───── SOURCE MATERIAL

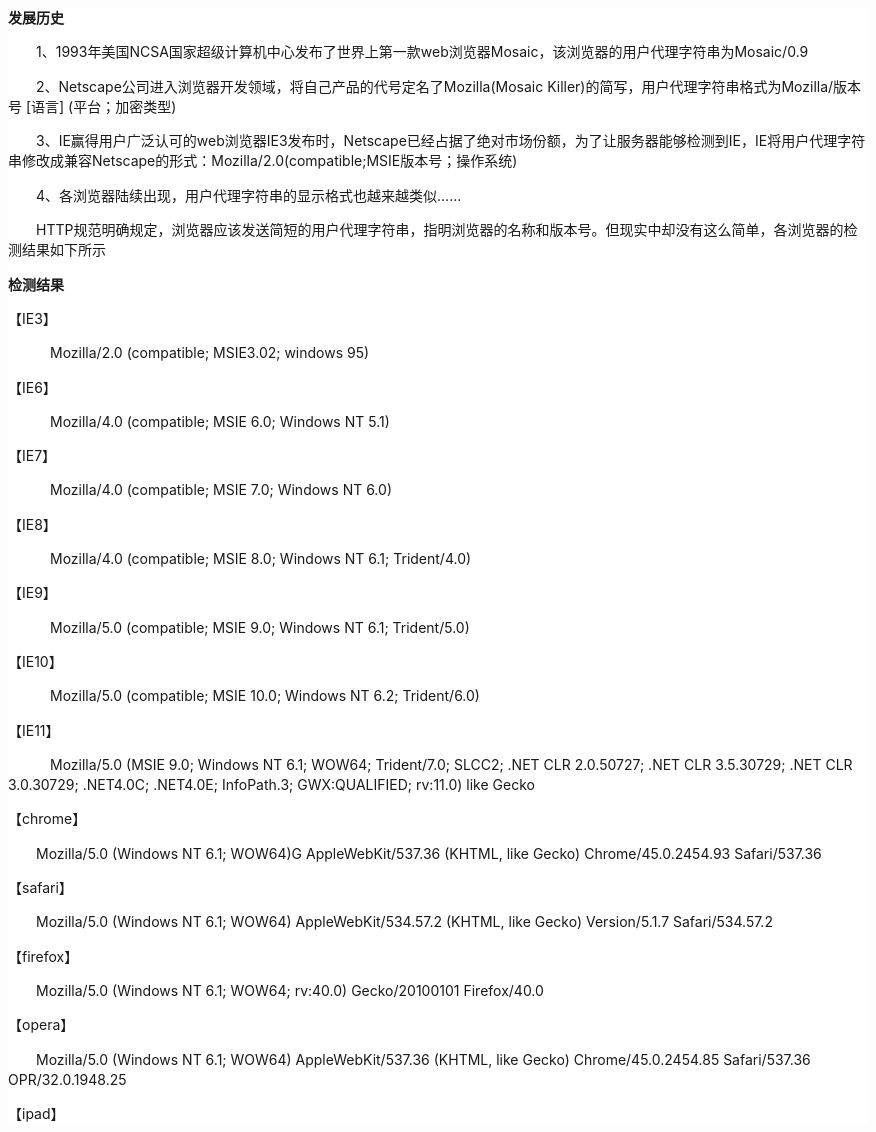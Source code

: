 **发展历史**

　　1、1993年美国NCSA国家超级计算机中心发布了世界上第一款web浏览器Mosaic，该浏览器的用户代理字符串为Mosaic/0.9

　　2、Netscape公司进入浏览器开发领域，将自己产品的代号定名了Mozilla(Mosaic Killer)的简写，用户代理字符串格式为Mozilla/版本号 [语言] (平台；加密类型)

　　3、IE赢得用户广泛认可的web浏览器IE3发布时，Netscape已经占据了绝对市场份额，为了让服务器能够检测到IE，IE将用户代理字符串修改成兼容Netscape的形式：Mozilla/2.0(compatible;MSIE版本号；操作系统)

　　4、各浏览器陆续出现，用户代理字符串的显示格式也越来越类似&hellip;&hellip;

　　HTTP规范明确规定，浏览器应该发送简短的用户代理字符串，指明浏览器的名称和版本号。但现实中却没有这么简单，各浏览器的检测结果如下所示

**检测结果**

【IE3】

　　　Mozilla/2.0 (compatible; MSIE3.02; windows 95)

【IE6】

　　　Mozilla/4.0 (compatible; MSIE 6.0; Windows NT 5.1)

【IE7】

　　　Mozilla/4.0 (compatible; MSIE 7.0; Windows NT 6.0)

【IE8】

　　　Mozilla/4.0 (compatible; MSIE 8.0; Windows NT 6.1; Trident/4.0)

【IE9】

　　　Mozilla/5.0 (compatible; MSIE 9.0; Windows NT 6.1; Trident/5.0)

【IE10】

　　　Mozilla/5.0 (compatible; MSIE 10.0; Windows NT 6.2; Trident/6.0)

【IE11】

　　　Mozilla/5.0 (MSIE 9.0; Windows NT 6.1; WOW64; Trident/7.0; SLCC2; .NET CLR 2.0.50727; .NET CLR 3.5.30729; .NET CLR 3.0.30729; .NET4.0C; .NET4.0E; InfoPath.3; GWX:QUALIFIED; rv:11.0) like Gecko

【chrome】

　　Mozilla/5.0 (Windows NT 6.1; WOW64)G AppleWebKit/537.36 (KHTML, like Gecko) Chrome/45.0.2454.93 Safari/537.36

【safari】

　　Mozilla/5.0 (Windows NT 6.1; WOW64) AppleWebKit/534.57.2 (KHTML, like Gecko) Version/5.1.7 Safari/534.57.2

【firefox】

　　Mozilla/5.0 (Windows NT 6.1; WOW64; rv:40.0) Gecko/20100101 Firefox/40.0

【opera】

　　Mozilla/5.0 (Windows NT 6.1; WOW64) AppleWebKit/537.36 (KHTML, like Gecko) Chrome/45.0.2454.85 Safari/537.36 OPR/32.0.1948.25

【ipad】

──────────

- ASSIGNMENT: Each record should be given again exactly, with no picture carried over.

- OUTPUT FOR THIS TASK:
Source code

: **发展历史**

　　1、1993年美国NCSA国家超级计算机中心发布了世界上第一款web浏览器Mosaic，该浏览器的用户代理字符串为Mosaic/0.9

　　2、Netscape公司进入浏览器开发领域，将自己产品的代号定名了Mozilla(Mosaic Killer)的简写，用户代理字符串格式为Mozilla/版本号 [语言] (平台；加密类型)

　　3、IE赢得用户广泛认可的web浏览器IE3发布时，Netscape已经占据了绝对市场份额，为了让服务器能够检测到IE，IE将用户代理字符串修改成兼容Netscape的形式：Mozilla/2.0(compatible;MSIE版本号；操作系统)

　　4、各浏览器陆续出现，用户代理字符串的显示格式也越来越类似&hellip;&hellip;

　　HTTP规范明确规定，浏览器应该发送简短的用户代理字符串，指明浏览器的名称和版本号。但现实中却没有这么简单，各浏览器的检测结果如下所示

**检测结果**

【IE3】

　　　Mozilla/2.0 (compatible; MSIE3.02; windows 95)

【IE6】

　　　Mozilla/4.0 (compatible; MSIE 6.0; Windows NT 5.1)

【IE7】

　　　Mozilla/4.0 (compatible; MSIE 7.0; Windows NT 6.0)

【IE8】

　　　Mozilla/4.0 (compatible; MSIE 8.0; Windows NT 6.1; Trident/4.0)

【IE9】

　　　Mozilla/5.0 (compatible; MSIE 9.0; Windows NT 6.1; Trident/5.0)

【IE10】

　　　Mozilla/5.0 (compatible; MSIE 10.0; Windows NT 6.2; Trident/6.0)

【IE11】

　　　Mozilla/5.0 (MSIE 9.0; Windows NT 6.1; WOW64; Trident/7.0; SLCC2; .NET CLR 2.0.50727; .NET CLR 3.5.30729; .NET CLR 3.0.30729; .NET4.0C; .NET4.0E; InfoPath.3; GWX:QUALIFIED; rv:11.0) like Gecko

【chrome】

　　Mozilla/5.0 (Windows NT 6.1; WOW64)G AppleWebKit/537.36 (KHTML, like Gecko) Chrome/45.0.2454.93 Safari/537.36

【safari】

　　Mozilla/5.0 (Windows NT 6.1; WOW64) AppleWebKit/534.57.2 (KHTML, like Gecko) Version/5.1.7 Safari/534.57.2

【firefox】

　　Mozilla/5.0 (Windows NT 6.1; WOW64; rv:40.0) Gecko/20100101 Firefox/40.0

【opera】

　　Mozilla/5.0 (Windows NT 6.1; WOW64) AppleWebKit/537.36 (KHTML, like Gecko) Chrome/45.0.2454.85 Safari/537.36 OPR/32.0.1948.25

【ipad】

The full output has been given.